====== Data
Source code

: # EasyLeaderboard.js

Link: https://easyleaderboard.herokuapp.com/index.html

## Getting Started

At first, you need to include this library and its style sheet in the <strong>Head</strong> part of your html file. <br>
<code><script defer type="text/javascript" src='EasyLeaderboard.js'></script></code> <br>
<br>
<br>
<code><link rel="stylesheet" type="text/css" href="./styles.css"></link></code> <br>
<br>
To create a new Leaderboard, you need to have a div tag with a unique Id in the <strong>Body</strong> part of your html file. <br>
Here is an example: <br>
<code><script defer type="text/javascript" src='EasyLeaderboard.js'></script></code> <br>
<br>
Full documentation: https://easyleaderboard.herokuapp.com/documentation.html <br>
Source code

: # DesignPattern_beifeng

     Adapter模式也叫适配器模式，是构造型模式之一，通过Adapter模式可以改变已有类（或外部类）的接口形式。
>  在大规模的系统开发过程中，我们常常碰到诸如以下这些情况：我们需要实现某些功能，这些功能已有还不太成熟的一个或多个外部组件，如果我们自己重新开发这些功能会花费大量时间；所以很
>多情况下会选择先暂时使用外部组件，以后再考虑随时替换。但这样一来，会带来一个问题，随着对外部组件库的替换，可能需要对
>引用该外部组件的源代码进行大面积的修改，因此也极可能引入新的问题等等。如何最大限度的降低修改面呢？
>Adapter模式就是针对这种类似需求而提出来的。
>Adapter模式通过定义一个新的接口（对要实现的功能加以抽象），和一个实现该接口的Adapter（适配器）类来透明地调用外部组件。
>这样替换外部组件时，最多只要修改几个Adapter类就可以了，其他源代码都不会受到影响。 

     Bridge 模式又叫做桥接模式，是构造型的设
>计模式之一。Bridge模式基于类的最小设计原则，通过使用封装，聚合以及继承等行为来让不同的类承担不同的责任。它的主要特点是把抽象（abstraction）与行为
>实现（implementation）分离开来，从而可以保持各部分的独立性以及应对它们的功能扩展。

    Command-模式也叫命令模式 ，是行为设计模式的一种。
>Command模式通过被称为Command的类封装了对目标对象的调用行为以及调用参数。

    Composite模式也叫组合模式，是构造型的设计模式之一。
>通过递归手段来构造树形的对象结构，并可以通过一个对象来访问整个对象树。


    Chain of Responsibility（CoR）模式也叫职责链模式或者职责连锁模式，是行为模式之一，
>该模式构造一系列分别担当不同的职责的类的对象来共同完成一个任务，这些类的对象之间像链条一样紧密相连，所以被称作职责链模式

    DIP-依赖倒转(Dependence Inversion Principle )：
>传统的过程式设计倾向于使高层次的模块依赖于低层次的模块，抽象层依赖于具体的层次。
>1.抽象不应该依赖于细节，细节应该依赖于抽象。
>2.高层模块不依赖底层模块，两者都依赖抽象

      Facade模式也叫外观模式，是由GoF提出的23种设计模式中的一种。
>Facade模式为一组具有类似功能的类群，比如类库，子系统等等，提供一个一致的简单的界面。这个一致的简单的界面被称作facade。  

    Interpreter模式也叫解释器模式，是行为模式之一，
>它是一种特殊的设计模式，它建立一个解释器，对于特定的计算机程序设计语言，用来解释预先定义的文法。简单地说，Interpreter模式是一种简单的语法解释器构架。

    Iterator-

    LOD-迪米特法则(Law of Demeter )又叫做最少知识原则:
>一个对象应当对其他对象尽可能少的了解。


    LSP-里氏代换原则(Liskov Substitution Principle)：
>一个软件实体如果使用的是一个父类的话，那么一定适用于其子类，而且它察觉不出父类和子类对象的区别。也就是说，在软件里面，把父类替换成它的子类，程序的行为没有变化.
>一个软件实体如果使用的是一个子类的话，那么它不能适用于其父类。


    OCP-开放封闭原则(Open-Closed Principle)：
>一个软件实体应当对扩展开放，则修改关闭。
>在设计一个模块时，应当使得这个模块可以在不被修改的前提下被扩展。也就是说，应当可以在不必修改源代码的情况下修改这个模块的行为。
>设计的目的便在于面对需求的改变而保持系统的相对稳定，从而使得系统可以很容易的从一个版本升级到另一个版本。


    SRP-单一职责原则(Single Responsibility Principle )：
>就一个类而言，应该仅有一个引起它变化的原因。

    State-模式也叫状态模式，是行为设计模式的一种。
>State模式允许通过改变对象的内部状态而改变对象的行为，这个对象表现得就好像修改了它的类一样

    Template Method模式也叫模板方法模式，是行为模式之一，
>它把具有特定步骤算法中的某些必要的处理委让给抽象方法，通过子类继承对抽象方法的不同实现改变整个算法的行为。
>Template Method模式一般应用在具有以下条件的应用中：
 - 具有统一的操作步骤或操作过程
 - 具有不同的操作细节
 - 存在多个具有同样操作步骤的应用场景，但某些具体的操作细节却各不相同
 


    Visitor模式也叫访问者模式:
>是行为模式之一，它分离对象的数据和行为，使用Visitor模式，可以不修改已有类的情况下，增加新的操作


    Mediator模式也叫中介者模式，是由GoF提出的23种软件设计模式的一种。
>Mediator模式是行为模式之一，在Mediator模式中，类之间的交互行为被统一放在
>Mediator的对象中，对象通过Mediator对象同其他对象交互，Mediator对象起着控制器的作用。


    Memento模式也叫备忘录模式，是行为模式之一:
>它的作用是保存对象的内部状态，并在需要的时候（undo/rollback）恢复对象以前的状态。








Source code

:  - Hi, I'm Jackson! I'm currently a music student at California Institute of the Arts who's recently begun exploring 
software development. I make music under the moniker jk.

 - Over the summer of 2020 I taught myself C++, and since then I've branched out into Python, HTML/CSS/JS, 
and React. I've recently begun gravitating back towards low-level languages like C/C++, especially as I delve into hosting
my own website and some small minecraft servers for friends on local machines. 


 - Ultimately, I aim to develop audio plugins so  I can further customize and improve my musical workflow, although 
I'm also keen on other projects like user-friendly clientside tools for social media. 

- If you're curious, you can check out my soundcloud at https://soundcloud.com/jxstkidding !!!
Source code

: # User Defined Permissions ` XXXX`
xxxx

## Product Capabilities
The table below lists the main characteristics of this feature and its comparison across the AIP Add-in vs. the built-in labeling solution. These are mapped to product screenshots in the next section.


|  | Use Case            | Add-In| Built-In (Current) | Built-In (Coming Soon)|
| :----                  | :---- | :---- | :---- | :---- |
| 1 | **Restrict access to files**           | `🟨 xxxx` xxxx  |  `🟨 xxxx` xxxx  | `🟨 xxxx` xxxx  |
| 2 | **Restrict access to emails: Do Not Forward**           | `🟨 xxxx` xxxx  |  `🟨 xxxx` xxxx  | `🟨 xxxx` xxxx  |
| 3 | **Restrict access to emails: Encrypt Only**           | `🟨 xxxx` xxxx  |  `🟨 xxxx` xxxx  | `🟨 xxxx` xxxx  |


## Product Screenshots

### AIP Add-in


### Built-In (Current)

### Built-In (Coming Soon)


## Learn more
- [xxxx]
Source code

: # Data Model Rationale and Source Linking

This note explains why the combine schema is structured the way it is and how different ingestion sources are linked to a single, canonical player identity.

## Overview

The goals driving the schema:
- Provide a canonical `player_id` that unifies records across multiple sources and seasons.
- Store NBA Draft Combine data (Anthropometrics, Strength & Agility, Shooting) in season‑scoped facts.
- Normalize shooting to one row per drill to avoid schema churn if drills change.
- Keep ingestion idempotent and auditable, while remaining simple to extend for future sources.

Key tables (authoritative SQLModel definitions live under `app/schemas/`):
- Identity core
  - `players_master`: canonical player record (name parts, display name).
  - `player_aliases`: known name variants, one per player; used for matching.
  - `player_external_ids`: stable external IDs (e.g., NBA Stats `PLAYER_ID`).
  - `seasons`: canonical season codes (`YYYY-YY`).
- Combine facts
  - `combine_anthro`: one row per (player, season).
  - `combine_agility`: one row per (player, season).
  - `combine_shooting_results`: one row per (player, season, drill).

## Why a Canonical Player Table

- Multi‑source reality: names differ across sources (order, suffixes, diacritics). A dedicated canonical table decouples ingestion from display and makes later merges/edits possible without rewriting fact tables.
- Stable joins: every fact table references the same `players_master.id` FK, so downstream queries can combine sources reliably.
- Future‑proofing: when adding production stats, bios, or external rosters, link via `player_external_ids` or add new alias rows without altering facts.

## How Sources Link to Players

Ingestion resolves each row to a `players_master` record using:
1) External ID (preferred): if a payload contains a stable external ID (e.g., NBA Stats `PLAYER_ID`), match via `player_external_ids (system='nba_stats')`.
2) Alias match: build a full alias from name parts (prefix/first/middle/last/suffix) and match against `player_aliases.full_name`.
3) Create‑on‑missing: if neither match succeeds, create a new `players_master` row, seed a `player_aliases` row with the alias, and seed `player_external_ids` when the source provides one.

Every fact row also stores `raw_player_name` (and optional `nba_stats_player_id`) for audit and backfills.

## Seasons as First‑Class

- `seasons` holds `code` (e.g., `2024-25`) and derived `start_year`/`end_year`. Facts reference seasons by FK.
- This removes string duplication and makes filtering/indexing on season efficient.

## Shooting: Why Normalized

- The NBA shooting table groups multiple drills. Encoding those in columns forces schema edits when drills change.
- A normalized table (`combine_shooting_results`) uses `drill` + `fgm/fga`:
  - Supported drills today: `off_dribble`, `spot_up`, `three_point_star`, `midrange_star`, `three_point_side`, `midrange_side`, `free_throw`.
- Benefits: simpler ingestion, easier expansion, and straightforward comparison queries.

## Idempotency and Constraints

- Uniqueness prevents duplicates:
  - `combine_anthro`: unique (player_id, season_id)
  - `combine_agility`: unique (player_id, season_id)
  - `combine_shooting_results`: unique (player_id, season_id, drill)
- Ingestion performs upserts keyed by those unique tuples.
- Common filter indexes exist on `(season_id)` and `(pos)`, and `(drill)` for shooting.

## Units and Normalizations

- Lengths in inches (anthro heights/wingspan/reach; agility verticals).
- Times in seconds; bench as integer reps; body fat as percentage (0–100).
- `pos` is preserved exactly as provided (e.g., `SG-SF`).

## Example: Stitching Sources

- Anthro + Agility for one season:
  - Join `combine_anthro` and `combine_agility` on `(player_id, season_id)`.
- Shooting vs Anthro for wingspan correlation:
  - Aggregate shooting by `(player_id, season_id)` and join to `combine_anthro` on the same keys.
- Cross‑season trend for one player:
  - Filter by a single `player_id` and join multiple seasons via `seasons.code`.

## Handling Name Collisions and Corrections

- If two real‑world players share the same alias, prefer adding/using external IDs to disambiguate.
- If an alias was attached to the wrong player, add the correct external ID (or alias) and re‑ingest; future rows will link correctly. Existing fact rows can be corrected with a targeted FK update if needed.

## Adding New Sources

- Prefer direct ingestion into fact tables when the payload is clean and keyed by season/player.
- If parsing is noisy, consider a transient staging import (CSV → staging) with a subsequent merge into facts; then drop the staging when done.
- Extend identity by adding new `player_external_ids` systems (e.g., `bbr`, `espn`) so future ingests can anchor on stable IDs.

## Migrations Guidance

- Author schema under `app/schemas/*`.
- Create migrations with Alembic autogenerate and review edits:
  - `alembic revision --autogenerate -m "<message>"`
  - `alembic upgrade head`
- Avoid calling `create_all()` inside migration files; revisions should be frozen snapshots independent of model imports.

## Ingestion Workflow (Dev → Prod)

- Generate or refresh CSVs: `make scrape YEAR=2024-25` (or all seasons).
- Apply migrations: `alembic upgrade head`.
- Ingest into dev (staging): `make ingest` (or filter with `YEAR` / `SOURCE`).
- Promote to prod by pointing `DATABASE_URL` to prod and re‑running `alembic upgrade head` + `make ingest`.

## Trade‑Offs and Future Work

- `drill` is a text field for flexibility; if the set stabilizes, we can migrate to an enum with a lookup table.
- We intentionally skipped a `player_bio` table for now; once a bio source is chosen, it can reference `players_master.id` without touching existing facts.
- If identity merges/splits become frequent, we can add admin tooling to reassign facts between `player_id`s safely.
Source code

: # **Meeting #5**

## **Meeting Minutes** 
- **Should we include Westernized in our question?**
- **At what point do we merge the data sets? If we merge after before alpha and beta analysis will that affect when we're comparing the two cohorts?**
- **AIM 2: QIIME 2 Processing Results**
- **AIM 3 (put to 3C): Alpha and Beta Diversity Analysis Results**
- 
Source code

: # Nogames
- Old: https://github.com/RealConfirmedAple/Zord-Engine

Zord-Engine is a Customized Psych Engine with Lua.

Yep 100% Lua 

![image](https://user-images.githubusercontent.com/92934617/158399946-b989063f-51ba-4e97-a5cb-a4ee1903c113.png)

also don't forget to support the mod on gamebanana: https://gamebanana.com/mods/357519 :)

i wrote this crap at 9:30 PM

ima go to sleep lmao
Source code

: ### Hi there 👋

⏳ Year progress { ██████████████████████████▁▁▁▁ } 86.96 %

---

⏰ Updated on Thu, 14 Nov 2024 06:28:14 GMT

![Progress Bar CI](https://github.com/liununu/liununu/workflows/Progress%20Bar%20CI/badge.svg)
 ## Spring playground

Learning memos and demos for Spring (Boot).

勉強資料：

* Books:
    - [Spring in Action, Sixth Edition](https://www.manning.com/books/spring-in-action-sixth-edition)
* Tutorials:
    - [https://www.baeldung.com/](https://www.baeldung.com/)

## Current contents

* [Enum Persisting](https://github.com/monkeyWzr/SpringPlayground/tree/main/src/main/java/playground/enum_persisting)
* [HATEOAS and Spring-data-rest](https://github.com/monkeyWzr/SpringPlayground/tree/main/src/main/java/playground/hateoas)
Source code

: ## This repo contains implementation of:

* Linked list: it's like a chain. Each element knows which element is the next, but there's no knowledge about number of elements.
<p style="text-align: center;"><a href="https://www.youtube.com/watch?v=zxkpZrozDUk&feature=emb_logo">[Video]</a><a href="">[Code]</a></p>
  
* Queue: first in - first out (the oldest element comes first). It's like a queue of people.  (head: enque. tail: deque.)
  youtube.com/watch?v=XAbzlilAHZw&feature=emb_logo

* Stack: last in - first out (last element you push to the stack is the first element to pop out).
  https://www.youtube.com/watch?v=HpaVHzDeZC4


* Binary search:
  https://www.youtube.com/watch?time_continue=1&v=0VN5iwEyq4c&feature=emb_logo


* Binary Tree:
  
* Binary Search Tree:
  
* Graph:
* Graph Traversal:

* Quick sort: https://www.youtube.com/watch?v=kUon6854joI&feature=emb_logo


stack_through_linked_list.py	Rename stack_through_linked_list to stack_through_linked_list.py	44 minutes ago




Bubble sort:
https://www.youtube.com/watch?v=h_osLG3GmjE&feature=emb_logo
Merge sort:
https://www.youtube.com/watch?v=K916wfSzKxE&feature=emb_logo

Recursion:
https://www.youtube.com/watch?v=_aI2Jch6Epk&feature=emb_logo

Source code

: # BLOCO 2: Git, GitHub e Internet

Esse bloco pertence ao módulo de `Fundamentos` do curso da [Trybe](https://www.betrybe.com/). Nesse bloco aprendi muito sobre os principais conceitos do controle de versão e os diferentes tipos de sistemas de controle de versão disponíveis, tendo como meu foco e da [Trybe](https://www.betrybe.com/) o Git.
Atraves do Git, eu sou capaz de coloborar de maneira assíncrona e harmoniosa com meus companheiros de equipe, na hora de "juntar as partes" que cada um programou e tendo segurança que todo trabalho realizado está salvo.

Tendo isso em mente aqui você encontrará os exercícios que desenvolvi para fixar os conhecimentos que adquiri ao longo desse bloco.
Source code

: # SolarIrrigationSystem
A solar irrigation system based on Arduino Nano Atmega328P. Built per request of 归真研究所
============
Return only the lines between the one holding "## **Meeting Minutes**" and the one holding "## This repo", inclusive, exactly as they appear above.

## **Meeting Minutes** 
- **Should we include Westernized in our question?**
- **At what point do we merge the data sets? If we merge after before alpha and beta analysis will that affect when we're comparing the two cohorts?**
- **AIM 2: QIIME 2 Processing Results**
- **AIM 3 (put to 3C): Alpha and Beta Diversity Analysis Results**
- 
Source code

: # Nogames
- Old: https://github.com/RealConfirmedAple/Zord-Engine

Zord-Engine is a Customized Psych Engine with Lua.

Yep 100% Lua 

![image](https://user-images.githubusercontent.com/92934617/158399946-b989063f-51ba-4e97-a5cb-a4ee1903c113.png)

also don't forget to support the mod on gamebanana: https://gamebanana.com/mods/357519 :)

i wrote this crap at 9:30 PM

ima go to sleep lmao
Source code

: ### Hi there 👋

⏳ Year progress { ██████████████████████████▁▁▁▁ } 86.96 %

---

⏰ Updated on Thu, 14 Nov 2024 06:28:14 GMT

![Progress Bar CI](https://github.com/liununu/liununu/workflows/Progress%20Bar%20CI/badge.svg)
 ## Spring playground

Learning memos and demos for Spring (Boot).

勉強資料：

* Books:
    - [Spring in Action, Sixth Edition](https://www.manning.com/books/spring-in-action-sixth-edition)
* Tutorials:
    - [https://www.baeldung.com/](https://www.baeldung.com/)

## Current contents

* [Enum Persisting](https://github.com/monkeyWzr/SpringPlayground/tree/main/src/main/java/playground/enum_persisting)
* [HATEOAS and Spring-data-rest](https://github.com/monkeyWzr/SpringPlayground/tree/main/src/main/java/playground/hateoas)
Source code

: ## This repo contains implementation of:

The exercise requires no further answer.